Think of it this way:
- HKDF is a machine that instantly turns a secret into a key
- A password KDF is the same machine, but with a speed limiter bolted on
- The speed limiter wastes CPU time (PBKDF2) or RAM (Argon2) on purpose
- A legitimate user calls it once (1 second delay — barely noticeable)
- An attacker calls it billions of times (1 second × 1 billion = 31 years)
The three password KDFs
PBKDF2 (Password-Based Key Derivation Function 2)
The oldest, simplest. Runs HMAC in a loop:
PBKDF2(password, salt, iterations) → key
Internally:
round 1: HMAC(password, salt || 1) → h1
round 2: HMAC(password, h1) → h2
round 3: HMAC(password, h2) → h3
...
round 100000: HMAC(password, h99999) → h100000
key = h1 XOR h2 XOR h3 XOR ... XOR h100000
Each iteration is cheap individually, but 100,000 of them add up. The problem: GPUs run HMAC very fast in parallel. PBKDF2 is CPU-bound but not memory-bound.
bcrypt
Designed specifically for password hashing. Uses a modified Blowfish cipher internally. Harder to parallelize on GPUs than PBKDF2, but fixed output size (not a general-purpose KDF).

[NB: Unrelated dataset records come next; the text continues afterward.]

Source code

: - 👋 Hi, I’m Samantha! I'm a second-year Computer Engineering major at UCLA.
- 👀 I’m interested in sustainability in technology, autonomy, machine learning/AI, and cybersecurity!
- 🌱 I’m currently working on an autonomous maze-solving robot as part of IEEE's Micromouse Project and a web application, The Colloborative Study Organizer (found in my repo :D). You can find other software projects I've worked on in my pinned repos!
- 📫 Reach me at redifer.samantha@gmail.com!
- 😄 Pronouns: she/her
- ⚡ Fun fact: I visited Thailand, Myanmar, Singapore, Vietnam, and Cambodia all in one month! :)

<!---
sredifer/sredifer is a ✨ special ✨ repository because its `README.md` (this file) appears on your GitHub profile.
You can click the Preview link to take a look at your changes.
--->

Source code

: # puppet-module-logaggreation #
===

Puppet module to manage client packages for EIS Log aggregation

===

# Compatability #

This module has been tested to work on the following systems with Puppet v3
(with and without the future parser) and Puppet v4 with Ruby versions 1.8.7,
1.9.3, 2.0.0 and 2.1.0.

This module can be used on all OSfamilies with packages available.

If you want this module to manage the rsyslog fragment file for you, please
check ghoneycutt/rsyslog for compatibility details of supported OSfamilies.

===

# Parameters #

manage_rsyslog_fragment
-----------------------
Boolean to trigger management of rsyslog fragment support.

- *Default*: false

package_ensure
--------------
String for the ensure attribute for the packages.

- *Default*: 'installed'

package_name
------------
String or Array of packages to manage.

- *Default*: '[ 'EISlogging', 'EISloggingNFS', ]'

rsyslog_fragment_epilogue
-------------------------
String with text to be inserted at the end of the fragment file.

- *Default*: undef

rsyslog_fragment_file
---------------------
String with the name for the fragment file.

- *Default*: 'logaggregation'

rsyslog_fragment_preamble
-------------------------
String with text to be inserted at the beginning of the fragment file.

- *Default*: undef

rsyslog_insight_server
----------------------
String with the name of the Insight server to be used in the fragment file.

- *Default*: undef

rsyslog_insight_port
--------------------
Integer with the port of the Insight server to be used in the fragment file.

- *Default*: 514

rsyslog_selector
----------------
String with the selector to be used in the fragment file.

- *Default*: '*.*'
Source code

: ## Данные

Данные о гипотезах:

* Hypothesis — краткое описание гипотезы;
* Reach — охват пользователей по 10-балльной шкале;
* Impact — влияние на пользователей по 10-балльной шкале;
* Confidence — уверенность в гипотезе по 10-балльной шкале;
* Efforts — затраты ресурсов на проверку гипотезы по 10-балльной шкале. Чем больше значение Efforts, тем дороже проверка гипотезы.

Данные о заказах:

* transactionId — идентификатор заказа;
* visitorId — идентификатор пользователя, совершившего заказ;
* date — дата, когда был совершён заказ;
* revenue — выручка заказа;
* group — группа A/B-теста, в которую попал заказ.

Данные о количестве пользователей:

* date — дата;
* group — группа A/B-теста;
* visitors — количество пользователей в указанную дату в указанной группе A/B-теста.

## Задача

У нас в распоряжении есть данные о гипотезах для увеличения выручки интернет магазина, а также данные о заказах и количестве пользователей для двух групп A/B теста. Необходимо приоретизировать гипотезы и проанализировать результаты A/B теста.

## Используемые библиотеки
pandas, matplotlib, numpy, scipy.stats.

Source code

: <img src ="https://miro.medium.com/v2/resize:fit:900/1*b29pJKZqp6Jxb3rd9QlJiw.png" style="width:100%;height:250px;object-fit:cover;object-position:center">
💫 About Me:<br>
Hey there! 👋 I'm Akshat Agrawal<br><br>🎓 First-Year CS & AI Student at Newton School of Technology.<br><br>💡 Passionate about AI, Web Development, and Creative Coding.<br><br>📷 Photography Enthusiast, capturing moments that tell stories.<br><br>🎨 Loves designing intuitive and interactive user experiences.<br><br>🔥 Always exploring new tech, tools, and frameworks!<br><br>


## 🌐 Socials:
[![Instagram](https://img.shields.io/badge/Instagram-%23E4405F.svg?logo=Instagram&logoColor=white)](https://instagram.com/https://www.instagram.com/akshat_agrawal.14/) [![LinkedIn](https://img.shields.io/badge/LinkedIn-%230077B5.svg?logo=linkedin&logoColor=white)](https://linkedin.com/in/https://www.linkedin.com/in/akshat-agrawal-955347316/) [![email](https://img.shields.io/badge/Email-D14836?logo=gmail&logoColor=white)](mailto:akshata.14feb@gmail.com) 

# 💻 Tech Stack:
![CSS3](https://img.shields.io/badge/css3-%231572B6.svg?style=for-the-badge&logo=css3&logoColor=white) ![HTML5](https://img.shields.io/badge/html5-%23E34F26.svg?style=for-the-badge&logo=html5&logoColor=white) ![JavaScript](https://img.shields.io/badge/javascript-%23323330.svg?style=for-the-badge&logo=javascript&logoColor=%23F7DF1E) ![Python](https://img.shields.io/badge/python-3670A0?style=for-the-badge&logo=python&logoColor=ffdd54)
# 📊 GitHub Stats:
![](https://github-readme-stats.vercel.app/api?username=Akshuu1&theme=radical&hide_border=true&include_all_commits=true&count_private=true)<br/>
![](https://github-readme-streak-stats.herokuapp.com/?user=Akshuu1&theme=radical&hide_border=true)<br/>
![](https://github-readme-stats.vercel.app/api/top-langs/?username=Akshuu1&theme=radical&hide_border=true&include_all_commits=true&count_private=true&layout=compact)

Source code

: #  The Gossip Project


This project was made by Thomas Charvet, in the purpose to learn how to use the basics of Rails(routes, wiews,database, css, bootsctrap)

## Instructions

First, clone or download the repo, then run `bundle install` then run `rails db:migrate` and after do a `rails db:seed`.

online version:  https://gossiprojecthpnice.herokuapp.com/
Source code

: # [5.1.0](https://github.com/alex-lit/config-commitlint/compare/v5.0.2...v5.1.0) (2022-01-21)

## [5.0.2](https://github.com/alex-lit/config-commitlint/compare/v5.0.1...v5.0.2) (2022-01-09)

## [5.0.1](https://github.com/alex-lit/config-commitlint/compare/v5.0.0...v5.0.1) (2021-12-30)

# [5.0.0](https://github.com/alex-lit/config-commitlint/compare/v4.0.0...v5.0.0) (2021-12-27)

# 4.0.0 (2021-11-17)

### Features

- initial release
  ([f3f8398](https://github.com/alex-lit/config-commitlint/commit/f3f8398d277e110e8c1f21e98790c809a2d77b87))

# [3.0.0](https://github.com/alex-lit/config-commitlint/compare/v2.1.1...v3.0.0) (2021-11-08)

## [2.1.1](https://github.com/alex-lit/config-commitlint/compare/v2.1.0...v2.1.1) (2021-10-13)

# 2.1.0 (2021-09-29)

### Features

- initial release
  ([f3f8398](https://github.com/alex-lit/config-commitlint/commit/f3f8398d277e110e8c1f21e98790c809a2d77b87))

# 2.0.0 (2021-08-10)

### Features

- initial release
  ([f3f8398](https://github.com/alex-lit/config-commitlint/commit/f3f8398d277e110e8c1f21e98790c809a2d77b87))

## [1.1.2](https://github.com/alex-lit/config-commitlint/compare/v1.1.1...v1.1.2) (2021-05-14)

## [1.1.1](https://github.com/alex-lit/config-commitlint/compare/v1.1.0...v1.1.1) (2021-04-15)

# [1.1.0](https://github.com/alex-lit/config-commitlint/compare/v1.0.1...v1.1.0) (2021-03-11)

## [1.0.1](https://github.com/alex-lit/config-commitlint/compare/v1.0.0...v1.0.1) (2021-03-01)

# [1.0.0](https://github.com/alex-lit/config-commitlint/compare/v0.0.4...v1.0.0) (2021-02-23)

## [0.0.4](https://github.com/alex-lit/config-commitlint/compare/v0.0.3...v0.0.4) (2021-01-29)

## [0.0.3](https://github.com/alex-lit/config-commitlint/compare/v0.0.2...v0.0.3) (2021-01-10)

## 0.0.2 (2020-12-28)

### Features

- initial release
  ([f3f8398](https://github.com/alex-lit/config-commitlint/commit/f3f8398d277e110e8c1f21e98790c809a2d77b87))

Argon2 (the modern choice)
Winner of the 2015 Password Hashing Competition. Three parameters:
Argon2(password, salt, time_cost, memory_cost, parallelism) → key
time_cost: number of iterations (like PBKDF2)
memory_cost: MB of RAM required per computation
parallelism: number of threads to use
Example:
Argon2id("password123", salt, t=3, m=65536, p=4)

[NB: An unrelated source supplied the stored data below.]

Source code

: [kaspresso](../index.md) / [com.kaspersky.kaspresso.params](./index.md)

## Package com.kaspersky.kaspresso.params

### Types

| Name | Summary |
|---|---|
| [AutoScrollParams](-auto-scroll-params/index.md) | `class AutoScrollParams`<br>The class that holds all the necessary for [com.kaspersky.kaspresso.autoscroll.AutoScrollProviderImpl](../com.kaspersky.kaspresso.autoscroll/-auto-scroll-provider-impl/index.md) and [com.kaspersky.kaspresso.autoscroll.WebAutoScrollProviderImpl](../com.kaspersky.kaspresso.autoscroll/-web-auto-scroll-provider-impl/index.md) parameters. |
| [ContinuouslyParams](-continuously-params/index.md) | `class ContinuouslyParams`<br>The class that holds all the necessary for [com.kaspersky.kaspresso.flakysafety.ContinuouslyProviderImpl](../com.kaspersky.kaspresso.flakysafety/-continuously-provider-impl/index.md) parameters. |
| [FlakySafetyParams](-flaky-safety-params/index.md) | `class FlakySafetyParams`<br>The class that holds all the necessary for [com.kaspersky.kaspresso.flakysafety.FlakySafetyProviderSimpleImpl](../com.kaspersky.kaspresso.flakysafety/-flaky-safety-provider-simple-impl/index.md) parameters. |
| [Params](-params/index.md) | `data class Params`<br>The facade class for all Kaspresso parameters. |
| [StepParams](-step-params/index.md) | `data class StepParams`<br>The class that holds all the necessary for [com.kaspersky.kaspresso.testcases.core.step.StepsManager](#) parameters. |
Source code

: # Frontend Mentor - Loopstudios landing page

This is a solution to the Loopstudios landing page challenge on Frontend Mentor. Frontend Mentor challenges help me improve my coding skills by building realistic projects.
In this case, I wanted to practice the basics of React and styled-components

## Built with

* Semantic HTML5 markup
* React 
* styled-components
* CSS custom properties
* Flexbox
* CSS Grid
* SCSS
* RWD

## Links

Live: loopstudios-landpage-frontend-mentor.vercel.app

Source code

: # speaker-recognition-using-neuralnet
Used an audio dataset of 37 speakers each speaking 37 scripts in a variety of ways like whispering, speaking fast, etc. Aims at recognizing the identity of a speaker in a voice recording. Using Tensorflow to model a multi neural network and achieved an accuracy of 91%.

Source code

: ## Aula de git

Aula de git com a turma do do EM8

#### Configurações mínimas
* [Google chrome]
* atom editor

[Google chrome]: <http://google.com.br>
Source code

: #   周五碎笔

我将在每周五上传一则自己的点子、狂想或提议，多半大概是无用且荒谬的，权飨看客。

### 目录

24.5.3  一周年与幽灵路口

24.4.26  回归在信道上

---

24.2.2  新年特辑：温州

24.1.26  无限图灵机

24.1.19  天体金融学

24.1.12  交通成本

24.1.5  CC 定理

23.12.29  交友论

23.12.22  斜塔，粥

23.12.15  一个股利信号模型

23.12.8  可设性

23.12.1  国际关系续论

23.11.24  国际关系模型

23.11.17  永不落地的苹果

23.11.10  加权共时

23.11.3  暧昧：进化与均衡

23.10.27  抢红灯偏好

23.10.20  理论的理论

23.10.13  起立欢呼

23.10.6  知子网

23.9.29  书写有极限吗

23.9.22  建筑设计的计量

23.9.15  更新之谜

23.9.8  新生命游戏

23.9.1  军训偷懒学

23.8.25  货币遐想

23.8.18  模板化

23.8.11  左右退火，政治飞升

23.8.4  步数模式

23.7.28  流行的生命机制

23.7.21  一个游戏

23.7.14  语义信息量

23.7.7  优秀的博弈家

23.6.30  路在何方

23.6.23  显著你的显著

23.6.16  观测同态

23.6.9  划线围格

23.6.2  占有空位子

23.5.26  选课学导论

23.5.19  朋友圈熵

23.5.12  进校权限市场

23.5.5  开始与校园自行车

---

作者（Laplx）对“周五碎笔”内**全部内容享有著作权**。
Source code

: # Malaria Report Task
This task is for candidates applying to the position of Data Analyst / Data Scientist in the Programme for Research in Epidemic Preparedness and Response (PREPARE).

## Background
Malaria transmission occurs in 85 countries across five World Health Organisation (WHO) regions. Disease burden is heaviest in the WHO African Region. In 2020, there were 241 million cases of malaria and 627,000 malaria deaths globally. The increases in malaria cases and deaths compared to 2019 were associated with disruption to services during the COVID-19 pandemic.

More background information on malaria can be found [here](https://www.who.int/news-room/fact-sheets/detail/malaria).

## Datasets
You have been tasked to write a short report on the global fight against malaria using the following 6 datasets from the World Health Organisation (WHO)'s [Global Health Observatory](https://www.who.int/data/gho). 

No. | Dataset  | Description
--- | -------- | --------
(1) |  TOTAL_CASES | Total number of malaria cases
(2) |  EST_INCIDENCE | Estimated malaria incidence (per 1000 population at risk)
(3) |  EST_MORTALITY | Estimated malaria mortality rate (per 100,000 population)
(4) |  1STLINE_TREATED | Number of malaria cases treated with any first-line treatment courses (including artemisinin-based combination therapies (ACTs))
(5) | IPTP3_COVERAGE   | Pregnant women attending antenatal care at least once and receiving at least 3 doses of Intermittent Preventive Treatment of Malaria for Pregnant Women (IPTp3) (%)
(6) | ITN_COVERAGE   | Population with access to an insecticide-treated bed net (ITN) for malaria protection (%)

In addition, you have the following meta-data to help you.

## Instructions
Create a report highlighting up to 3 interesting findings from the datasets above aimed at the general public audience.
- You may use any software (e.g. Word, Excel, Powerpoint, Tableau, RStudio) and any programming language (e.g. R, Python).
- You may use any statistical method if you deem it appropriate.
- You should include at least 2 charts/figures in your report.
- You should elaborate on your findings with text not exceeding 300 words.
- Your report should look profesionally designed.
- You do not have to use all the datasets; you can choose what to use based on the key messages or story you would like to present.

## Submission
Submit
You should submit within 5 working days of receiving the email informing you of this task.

→ requires 64MB RAM and 4 threads for ~1 second
The memory requirement is what makes Argon2 special. GPUs have limited per-core memory — requiring 64MB per attempt makes GPU attacks 1000x slower.
┌──────────────────────────────────────────────────────┐
│ Password KDF Comparison │
│ │
│ Algorithm CPU Cost Memory Cost GPU Resistant │
│ ─────────────────────────────────────────────────── │
│ PBKDF2 High None No │
│ bcrypt High 4KB Somewhat │
│ Argon2id High Configurable Yes │
│ │
│ For new projects: always use Argon2id. │
│ PBKDF2 is acceptable if Argon2 isn't available. │
│ bcrypt for password hashing (not key derivation). │
└──────────────────────────────────────────────────────┘
Salt: preventing rainbow tables
A salt is random data added to the password before hashing. Without salt, two users with the same password get the same hash — an attacker can precompute a table of “password → hash” pairs (rainbow table).
Without salt:
hash("password123") → 0xabc...
hash("password123") → 0xabc... ← same! rainbow table works
With salt (unique per user):
hash("password123" + salt_alice) → 0x123...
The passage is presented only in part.